#### [EXERCISE REQUIREMENTS]
How many lines in the entries below include the word "added"? Respond with the number only.

#### [PROVIDED RECORDS]
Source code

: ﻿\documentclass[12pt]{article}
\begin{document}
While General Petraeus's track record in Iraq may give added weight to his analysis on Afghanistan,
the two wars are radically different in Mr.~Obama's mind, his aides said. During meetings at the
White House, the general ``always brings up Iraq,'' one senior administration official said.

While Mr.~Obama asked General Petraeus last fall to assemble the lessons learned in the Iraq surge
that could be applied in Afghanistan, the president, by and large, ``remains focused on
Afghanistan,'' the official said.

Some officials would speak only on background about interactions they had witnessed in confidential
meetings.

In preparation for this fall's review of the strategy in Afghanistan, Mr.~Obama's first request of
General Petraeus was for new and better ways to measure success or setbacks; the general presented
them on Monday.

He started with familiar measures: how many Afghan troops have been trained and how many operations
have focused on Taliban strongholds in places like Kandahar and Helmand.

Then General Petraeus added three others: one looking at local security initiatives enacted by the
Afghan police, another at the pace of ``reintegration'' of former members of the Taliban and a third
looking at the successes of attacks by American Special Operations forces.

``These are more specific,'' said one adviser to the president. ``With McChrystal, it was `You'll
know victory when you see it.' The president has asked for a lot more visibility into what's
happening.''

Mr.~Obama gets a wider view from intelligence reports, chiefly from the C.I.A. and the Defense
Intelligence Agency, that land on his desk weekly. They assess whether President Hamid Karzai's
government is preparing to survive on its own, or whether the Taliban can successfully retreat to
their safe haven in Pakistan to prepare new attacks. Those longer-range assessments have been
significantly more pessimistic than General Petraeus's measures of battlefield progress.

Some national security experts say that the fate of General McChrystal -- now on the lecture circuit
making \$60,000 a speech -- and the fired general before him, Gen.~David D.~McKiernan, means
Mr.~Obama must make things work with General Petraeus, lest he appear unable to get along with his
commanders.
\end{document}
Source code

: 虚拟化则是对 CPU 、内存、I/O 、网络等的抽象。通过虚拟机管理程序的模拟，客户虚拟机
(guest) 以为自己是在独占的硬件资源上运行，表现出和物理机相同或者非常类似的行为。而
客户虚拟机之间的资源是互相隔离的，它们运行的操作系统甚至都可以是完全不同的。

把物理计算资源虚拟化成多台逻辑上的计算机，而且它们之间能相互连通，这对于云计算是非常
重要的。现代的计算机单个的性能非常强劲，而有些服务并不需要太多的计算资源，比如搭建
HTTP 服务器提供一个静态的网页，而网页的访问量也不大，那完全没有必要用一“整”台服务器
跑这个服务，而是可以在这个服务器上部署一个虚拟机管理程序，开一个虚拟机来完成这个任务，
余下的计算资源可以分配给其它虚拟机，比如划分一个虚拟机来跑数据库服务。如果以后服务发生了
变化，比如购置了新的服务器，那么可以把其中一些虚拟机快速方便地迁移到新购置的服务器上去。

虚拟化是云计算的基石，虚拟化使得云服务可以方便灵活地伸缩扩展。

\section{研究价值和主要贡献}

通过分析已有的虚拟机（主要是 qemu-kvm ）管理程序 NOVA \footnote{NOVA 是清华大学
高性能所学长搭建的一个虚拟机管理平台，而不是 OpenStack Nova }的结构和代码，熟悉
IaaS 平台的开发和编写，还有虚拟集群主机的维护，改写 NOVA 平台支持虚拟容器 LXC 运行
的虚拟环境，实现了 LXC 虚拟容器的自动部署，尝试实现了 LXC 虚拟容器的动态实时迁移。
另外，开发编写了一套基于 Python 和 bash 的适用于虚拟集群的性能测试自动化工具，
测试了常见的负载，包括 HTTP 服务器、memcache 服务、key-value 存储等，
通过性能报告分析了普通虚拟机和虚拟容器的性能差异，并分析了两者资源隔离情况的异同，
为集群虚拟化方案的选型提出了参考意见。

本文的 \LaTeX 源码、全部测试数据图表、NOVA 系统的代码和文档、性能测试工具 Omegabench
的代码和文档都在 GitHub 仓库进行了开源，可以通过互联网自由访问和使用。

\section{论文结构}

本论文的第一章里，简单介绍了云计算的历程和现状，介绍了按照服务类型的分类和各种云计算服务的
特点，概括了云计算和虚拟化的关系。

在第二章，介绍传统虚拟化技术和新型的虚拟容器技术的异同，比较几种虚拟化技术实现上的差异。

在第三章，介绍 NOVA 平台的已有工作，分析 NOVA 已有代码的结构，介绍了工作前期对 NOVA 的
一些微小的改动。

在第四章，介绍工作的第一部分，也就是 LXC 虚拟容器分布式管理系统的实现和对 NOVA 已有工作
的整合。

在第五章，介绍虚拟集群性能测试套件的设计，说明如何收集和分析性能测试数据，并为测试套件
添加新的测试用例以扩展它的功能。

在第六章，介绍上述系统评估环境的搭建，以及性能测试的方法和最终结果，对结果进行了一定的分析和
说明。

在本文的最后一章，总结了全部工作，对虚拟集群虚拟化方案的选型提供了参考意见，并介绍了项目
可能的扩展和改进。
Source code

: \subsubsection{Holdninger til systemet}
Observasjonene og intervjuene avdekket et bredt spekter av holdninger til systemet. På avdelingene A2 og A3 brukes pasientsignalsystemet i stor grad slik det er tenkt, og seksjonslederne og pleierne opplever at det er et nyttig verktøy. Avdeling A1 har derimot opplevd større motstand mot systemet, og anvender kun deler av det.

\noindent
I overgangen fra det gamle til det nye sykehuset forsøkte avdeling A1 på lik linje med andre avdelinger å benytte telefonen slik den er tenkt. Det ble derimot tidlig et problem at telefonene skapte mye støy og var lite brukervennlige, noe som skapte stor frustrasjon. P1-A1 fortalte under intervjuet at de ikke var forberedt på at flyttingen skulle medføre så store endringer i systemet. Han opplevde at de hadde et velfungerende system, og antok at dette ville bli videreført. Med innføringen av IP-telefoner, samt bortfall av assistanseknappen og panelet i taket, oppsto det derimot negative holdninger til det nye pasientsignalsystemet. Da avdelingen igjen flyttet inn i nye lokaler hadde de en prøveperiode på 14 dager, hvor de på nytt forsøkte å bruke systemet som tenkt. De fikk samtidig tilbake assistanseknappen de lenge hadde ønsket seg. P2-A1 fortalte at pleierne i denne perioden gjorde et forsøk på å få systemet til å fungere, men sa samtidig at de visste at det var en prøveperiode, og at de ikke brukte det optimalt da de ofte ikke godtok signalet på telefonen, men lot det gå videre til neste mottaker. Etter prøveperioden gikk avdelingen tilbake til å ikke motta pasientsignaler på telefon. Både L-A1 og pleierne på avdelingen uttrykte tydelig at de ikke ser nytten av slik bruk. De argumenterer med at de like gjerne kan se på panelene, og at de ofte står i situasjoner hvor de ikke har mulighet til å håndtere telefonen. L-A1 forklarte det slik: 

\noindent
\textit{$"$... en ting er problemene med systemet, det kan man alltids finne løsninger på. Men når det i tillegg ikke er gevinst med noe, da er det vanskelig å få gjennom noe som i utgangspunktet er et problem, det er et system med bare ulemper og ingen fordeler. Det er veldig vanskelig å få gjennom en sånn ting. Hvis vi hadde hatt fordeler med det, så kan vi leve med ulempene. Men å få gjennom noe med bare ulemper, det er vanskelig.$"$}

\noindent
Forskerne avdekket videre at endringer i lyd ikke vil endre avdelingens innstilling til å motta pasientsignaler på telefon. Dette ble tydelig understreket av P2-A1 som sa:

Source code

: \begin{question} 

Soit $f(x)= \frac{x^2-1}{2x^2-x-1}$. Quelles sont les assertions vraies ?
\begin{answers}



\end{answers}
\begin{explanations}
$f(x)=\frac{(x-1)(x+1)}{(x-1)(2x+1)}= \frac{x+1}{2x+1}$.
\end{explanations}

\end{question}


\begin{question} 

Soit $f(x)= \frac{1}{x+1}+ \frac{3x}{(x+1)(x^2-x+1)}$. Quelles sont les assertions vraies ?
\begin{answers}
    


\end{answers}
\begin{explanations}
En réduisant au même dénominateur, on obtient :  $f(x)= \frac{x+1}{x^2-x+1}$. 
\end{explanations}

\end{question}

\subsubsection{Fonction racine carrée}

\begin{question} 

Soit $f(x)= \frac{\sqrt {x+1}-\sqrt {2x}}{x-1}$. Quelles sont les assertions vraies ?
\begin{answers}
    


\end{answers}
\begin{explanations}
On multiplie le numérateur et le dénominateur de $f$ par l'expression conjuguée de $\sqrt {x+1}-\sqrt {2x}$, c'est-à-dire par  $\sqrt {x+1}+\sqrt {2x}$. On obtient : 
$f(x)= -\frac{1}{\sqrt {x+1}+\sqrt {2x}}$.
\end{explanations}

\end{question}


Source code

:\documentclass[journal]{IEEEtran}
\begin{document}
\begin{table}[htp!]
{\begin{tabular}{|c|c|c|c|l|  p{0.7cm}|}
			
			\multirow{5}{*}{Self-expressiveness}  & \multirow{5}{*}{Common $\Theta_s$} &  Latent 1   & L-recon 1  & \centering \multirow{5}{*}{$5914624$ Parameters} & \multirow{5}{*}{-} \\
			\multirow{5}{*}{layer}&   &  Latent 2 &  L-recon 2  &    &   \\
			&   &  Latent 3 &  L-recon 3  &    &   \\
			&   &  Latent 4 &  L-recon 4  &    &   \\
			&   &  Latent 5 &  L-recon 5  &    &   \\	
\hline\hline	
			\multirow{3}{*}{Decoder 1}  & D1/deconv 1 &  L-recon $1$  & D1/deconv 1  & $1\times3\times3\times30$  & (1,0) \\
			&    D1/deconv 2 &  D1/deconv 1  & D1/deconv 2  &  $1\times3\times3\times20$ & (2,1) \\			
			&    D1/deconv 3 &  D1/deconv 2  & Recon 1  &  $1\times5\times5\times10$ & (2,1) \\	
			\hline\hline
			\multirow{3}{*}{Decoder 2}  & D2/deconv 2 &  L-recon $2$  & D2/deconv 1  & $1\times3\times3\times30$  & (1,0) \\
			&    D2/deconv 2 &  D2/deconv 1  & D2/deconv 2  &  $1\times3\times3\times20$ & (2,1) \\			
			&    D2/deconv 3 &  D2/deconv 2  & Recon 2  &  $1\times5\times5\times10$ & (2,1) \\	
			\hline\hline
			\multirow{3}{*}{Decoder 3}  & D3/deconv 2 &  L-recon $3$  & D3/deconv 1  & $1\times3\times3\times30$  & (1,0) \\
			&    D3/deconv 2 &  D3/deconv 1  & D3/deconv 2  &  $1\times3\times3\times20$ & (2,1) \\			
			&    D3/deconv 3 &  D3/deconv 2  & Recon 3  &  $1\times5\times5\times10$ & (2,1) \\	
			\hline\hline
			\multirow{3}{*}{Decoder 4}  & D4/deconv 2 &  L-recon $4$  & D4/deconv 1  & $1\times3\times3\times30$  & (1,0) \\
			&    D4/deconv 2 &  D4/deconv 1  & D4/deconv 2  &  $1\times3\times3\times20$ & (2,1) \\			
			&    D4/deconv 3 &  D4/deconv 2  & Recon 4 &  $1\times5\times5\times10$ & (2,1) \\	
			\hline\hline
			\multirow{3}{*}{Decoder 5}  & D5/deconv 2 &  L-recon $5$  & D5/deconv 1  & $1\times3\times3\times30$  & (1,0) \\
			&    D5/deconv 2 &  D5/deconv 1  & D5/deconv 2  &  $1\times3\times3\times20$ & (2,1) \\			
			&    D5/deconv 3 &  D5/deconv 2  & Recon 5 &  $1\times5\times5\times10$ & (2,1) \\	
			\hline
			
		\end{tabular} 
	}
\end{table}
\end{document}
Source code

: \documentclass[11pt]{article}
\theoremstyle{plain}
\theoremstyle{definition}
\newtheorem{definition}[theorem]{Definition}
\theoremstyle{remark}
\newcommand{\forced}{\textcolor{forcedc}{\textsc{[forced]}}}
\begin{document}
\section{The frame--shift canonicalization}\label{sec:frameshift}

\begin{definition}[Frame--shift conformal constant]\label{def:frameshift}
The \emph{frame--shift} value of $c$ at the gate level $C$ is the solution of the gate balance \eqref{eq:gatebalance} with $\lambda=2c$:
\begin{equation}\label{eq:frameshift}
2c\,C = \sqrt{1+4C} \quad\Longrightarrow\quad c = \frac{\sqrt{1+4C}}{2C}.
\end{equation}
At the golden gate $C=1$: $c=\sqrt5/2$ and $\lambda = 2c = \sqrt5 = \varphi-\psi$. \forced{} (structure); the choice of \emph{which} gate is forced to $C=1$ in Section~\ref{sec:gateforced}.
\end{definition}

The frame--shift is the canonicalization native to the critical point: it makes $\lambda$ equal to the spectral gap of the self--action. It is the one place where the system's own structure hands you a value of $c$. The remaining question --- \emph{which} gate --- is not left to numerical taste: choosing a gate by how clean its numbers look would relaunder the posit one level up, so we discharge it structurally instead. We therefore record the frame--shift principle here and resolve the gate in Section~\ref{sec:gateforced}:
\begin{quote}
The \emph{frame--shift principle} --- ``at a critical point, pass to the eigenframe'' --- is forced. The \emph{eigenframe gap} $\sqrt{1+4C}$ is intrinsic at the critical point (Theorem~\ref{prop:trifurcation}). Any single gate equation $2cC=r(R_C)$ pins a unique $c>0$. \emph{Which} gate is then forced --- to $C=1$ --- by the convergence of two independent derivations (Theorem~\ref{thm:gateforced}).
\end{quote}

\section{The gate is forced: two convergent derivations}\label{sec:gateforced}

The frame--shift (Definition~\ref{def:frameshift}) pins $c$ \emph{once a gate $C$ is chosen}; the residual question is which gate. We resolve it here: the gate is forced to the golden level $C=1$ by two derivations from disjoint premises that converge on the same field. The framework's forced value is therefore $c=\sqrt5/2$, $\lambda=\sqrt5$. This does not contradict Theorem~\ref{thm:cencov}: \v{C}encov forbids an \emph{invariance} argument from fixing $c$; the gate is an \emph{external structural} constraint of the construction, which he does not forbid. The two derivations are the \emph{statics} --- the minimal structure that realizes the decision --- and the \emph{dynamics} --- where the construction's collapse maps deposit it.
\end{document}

#### [YOUR SOLUTION]
2